DHAKA: A Florida jury has awarded the widow of a chain smoker who died of lung cancer punitive damages of more than $23 bn in her lawsuit against the R.J. Reynolds Tobacco Company, the nation's second-biggest cigarette maker.
The judgment, returned on Friday night, was the largest in Florida history in a wrongful death lawsuit filed by a single plaintiff, according to Ryan Julison, a spokesman for the woman's lawyer, Chris Chestnut.
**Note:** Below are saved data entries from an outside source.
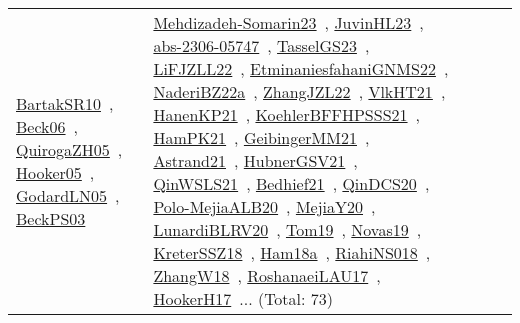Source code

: {\begin{longtable}{lp{3cm}>{\raggedright\arraybackslash}p{6cm}>{\raggedright\arraybackslash}p{6cm}>{\raggedright\arraybackslash}p{8cm}}
\href{works/BartakSR10.pdf}{BartakSR10}~\cite{BartakSR10}, \href{works/Beck06.pdf}{Beck06}~\cite{Beck06}, \href{works/QuirogaZH05.pdf}{QuirogaZH05}~\cite{QuirogaZH05}, \href{works/Hooker05.pdf}{Hooker05}~\cite{Hooker05}, \href{works/GodardLN05.pdf}{GodardLN05}~\cite{GodardLN05}, \href{works/BeckPS03.pdf}{BeckPS03}~\cite{BeckPS03} & \href{works/Mehdizadeh-Somarin23.pdf}{Mehdizadeh-Somarin23}~\cite{Mehdizadeh-Somarin23}, \href{works/JuvinHL23.pdf}{JuvinHL23}~\cite{JuvinHL23}, \href{works/abs-2306-05747.pdf}{abs-2306-05747}~\cite{abs-2306-05747}, \href{works/TasselGS23.pdf}{TasselGS23}~\cite{TasselGS23}, \href{works/LiFJZLL22.pdf}{LiFJZLL22}~\cite{LiFJZLL22}, \href{works/EtminaniesfahaniGNMS22.pdf}{EtminaniesfahaniGNMS22}~\cite{EtminaniesfahaniGNMS22}, \href{works/NaderiBZ22a.pdf}{NaderiBZ22a}~\cite{NaderiBZ22a}, \href{works/ZhangJZL22.pdf}{ZhangJZL22}~\cite{ZhangJZL22}, \href{works/VlkHT21.pdf}{VlkHT21}~\cite{VlkHT21}, \href{works/HanenKP21.pdf}{HanenKP21}~\cite{HanenKP21}, \href{works/KoehlerBFFHPSSS21.pdf}{KoehlerBFFHPSSS21}~\cite{KoehlerBFFHPSSS21}, \href{works/HamPK21.pdf}{HamPK21}~\cite{HamPK21}, \href{works/GeibingerMM21.pdf}{GeibingerMM21}~\cite{GeibingerMM21}, \href{works/Astrand21.pdf}{Astrand21}~\cite{Astrand21}, \href{works/HubnerGSV21.pdf}{HubnerGSV21}~\cite{HubnerGSV21}, \href{works/QinWSLS21.pdf}{QinWSLS21}~\cite{QinWSLS21}, \href{works/Bedhief21.pdf}{Bedhief21}~\cite{Bedhief21}, \href{works/QinDCS20.pdf}{QinDCS20}~\cite{QinDCS20}, \href{works/Polo-MejiaALB20.pdf}{Polo-MejiaALB20}~\cite{Polo-MejiaALB20}, \href{works/MejiaY20.pdf}{MejiaY20}~\cite{MejiaY20}, \href{works/LunardiBLRV20.pdf}{LunardiBLRV20}~\cite{LunardiBLRV20}, \href{works/Tom19.pdf}{Tom19}~\cite{Tom19}, \href{works/Novas19.pdf}{Novas19}~\cite{Novas19}, \href{works/KreterSSZ18.pdf}{KreterSSZ18}~\cite{KreterSSZ18}, \href{works/Ham18a.pdf}{Ham18a}~\cite{Ham18a}, \href{works/RiahiNS018.pdf}{RiahiNS018}~\cite{RiahiNS018}, \href{works/ZhangW18.pdf}{ZhangW18}~\cite{ZhangW18}, \href{works/RoshanaeiLAU17.pdf}{RoshanaeiLAU17}~\cite{RoshanaeiLAU17}, \href{works/HookerH17.pdf}{HookerH17}~\cite{HookerH17}... (Total: 73)\\

\end{longtable}}
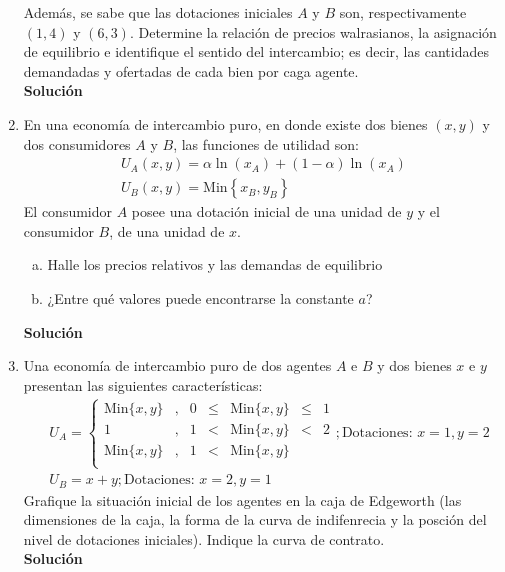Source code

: \documentclass[10pt,a4paper]{article}
\begin{document}
\begin{enumerate}
		  Además, se sabe que las dotaciones iniciales  $A$ y $B$ son, respectivamente $(1, 4)$ y $(6, 3)$. Determine la relación de precios walrasianos, la asignación de equilibrio e identifique el sentido del intercambio; es decir, las cantidades demandadas y ofertadas de cada bien por caga agente.\\[0.5cm]
		  	\textbf{\LARGE Solución}\\
		  		
	\item En una economía de intercambio puro, en donde existe dos bienes $(x, y)$ y dos consumidores $A$ y $B$, las funciones de utilidad son:
				\begin{gather*}
					U_A (x,y) = \alpha \ln(x_A) + (1-\alpha)\ln(x_A)\\
					U_B (x,y) = \text{Min} \left\lbrace x_B, y_B\right\rbrace 
				\end{gather*}
			El consumidor $A$ posee una dotación inicial de una unidad de $y$ y el consumidor $B$, de una unidad de $x$.
				\begin{enumerate}[a)]
					\item Halle los precios relativos y las demandas de equilibrio
					\item ¿Entre qué valores puede encontrarse la constante $a$?
				\end{enumerate}
						\vspace{0.5cm}
					\textbf{\LARGE Solución}\\
						
	\item Una economía de intercambio puro de dos agentes $A$ e $B$ y dos bienes $x$ e $y$ presentan las siguientes características:
				\begin{align*}
					& U_A = \left\lbrace 
								\begin{array}{ccccccc}
									\text{Min}\{x,y\} & , & 0 & \leq & \text{Min}\{x,y\} & \leq & 1 \\
											1         & , & 1 &  <   & \text{Min}\{x,y\} &   <  & 2 \\
									\text{Min}\{x,y\} & , & 1 &  <   & \text{Min}\{x,y\} &   {} & {}\\
								\end{array}
							\right. ; \text{Dotaciones: } x = 1 , y = 2\\[0.3cm]
					& U_B = x + y ;\text{Dotaciones: } x = 2 , y = 1 
				\end{align*}
			Grafique la situación inicial de los agentes en la caja de Edgeworth (las dimensiones de la caja, la forma de la curva de indifenrecia y la posción del nivel de dotaciones iniciales). Indique la curva de contrato.\\[0.5cm]
				\textbf{\LARGE Solución}\\
					
\end{enumerate}

\end{document}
Cynthia Robinson of the Florida Panhandle city of Pensacola sued the cigarette maker in 2008 over the death of her husband, Michael Johnson, reports Al-jazeera
Johnson, a hotel shuttle bus driver who died of lung cancer in 1996 at age 36, smoked one to three packs a day for more 20 years, starting at age 13, Chestnut said.
"He couldn't quit. He was smoking the day he died," the lawyer told Reuters on Saturday.
After a four-week trial and 11 hours of jury deliberations, the jury returned a verdict granting compensatory damages of $7.3 million to the widow and the couple's child, and $9.6 million to Johnson's son from a previous relationship.
The same jury deliberated for another seven hours before deciding to award Robinson the additional sum of $23.6 bn in punitive damages, according to the verdict forms.
The tobacco company, a unit of Reynolds American Inc, includes Camel cigarettes.